# Know any keyboard controller with Fatar TP/9S-unweighted ?



## Fredeke (Mar 19, 2020)

Hello

I'm looking for a keyboard controller built around the Fatar TP/9S _unweighted_ keyboard.
Does one know if such a thing exist?

61 keys or more (though I don't expect to find more, not in unweighted format)


----------



## muk (Mar 20, 2020)

Korg seems to have a few models, according to this list:









A great list of Keyboards/Controllers and The Key-Beds they use.


* A Personal note on the. New Studio Logic SL 73 or 88. I find that Outside of the Weird 3 X/Y Stick Controllers(I want Wheels). The SL-73 at $499 is a killer deal. Top of the line Fartar keybed. Wish it came with Semi Weighted keys. And most probably . The 1 I will purchase. While this list is...




www.yamahasynth.com





(Look for the term 'ungewichtet', which means 'unweighted').


----------



## Fredeke (Mar 20, 2020)

Thanks for the link !

Apparently, many synths use this keyboard, but not many controllers :-/

(There's the old Evolution MK461C, but it's hard to find)


----------



## muk (Mar 21, 2020)

Yeah, I couldn't find a single controller with this keybed. If you want this exact keybed model, the only solution I can think of is diy. Doepfer sells (sold?) Fatar keybeds and parts seperately. At the moment I can't access their homepage though. Wondering what that means?


----------



## Fredeke (Mar 21, 2020)

muk said:


> Yeah, I couldn't find a single controller with this keybed. If you want this exact keybed model, the only solution I can think of is diy. Doepfer sells (sold?) Fatar keybeds and parts seperately. At the moment I can't access their homepage though. Wondering what that means?



I''m bad at DIY, when not following precise instructions. Even my attempts at the simplest device (a box with some switches, say) usually don't work well.

I'm not looking for that keybed in particular. I'm looking for a 61+ unweighted keyboard with good aftertouch. By good aftertouch I mean, reacts to light pressure (to the slightest pressure, ideally) and has fine resolution from light to heavy.

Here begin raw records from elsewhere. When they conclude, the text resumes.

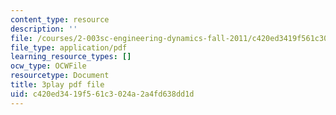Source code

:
 ```yaml
---
content_type: resource
description: ''
file: /courses/2-003sc-engineering-dynamics-fall-2011/c420ed3419f561c3024a2a4fd638dd1d_OxcCPTc_bXw.pdf
file_type: application/pdf
learning_resource_types: []
ocw_type: OCWFile
resourcetype: Document
title: 3play pdf file
uid: c420ed34-19f5-61c3-024a-2a4fd638dd1d
---
```

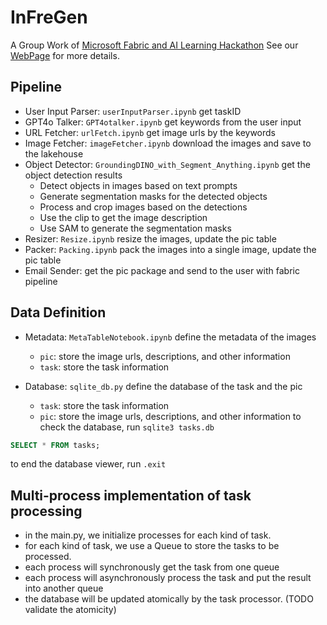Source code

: # InFreGen
A Group Work of [Microsoft Fabric and AI Learning Hackathon](https://microsoftfabric.devpost.com/)
See our [WebPage]() for more details.

## Pipeline
- User Input Parser: `userInputParser.ipynb` get taskID
- GPT4o Talker: `GPT4otalker.ipynb` get keywords from the user input
- URL Fetcher: `urlFetch.ipynb` get image urls by the keywords
- Image Fetcher: `imageFetcher.ipynb` download the images and save to the lakehouse
- Object Detector: `GroundingDINO_with_Segment_Anything.ipynb` get the object detection results
    - Detect objects in images based on text prompts
    - Generate segmentation masks for the detected objects
    - Process and crop images based on the detections
    - Use the clip to get the image description
    - Use SAM to generate the segmentation masks
- Resizer: `Resize.ipynb` resize the images, update the pic table
- Packer: `Packing.ipynb` pack the images into a single image, update the pic table
- Email Sender: get the pic package and send to the user with fabric pipeline
## Data Definition
- Metadata: `MetaTableNotebook.ipynb` define the metadata of the images
    - `pic`: store the image urls, descriptions, and other information
    - `task`: store the task information

- Database: `sqlite_db.py` define the database of the task and the pic
    - `task`: store the task information
    - `pic`: store the image urls, descriptions, and other information
to check the database, run `sqlite3 tasks.db`
```sql
SELECT * FROM tasks;
```
to end the database viewer, run `.exit`

## Multi-process implementation of task processing
- in the main.py, we initialize processes for each kind of task.
- for each kind of task, we use a Queue to store the tasks to be processed.
- each process will synchronously get the task from one queue
- each process will asynchronously process the task and put the result into another queue
- the database will be updated atomically by the task processor. (TODO validate the atomicity)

I noticed my Nord Wave is like that, and I found out it uses this Fatar keybed (alas, the Nord's panel is not exactly a master controller's - and it's only 49 keys). But the Moog Sub 37 has a fine keyboard in this regard too. I could do with one like that, in 61 key version. The original Arturia Keylab has the finest, most sensitive aftertouch I've ever experienced, but unfortunately I hate everything about programming its interface. Maybe I should give it another shot... Anyway, I don't know which keybed _they_ use, but that would in fact be the best for me.

On the other end of the spectrum, there's the Roland A-Pro: I could litterally sprain a finger trying to play the aftertouch, and then it goes from 0 to 127 like a switch. Useless.
Now I have a Code 61, it's a little better but still too stiff, and semi-weighted is not my thing, after all.

Now someone on Gearslutz shared this link: https://www.yamahasynth.com/ask-a-q...yboards-controllers-and-the-key-beds-they-use
It's a list of many synthesizers and keyboards and the keybeds they use. From it I get I won't find a controller with Fatar TP/9S, but I could still investigate which keybed use my other favorite keyboards...


----------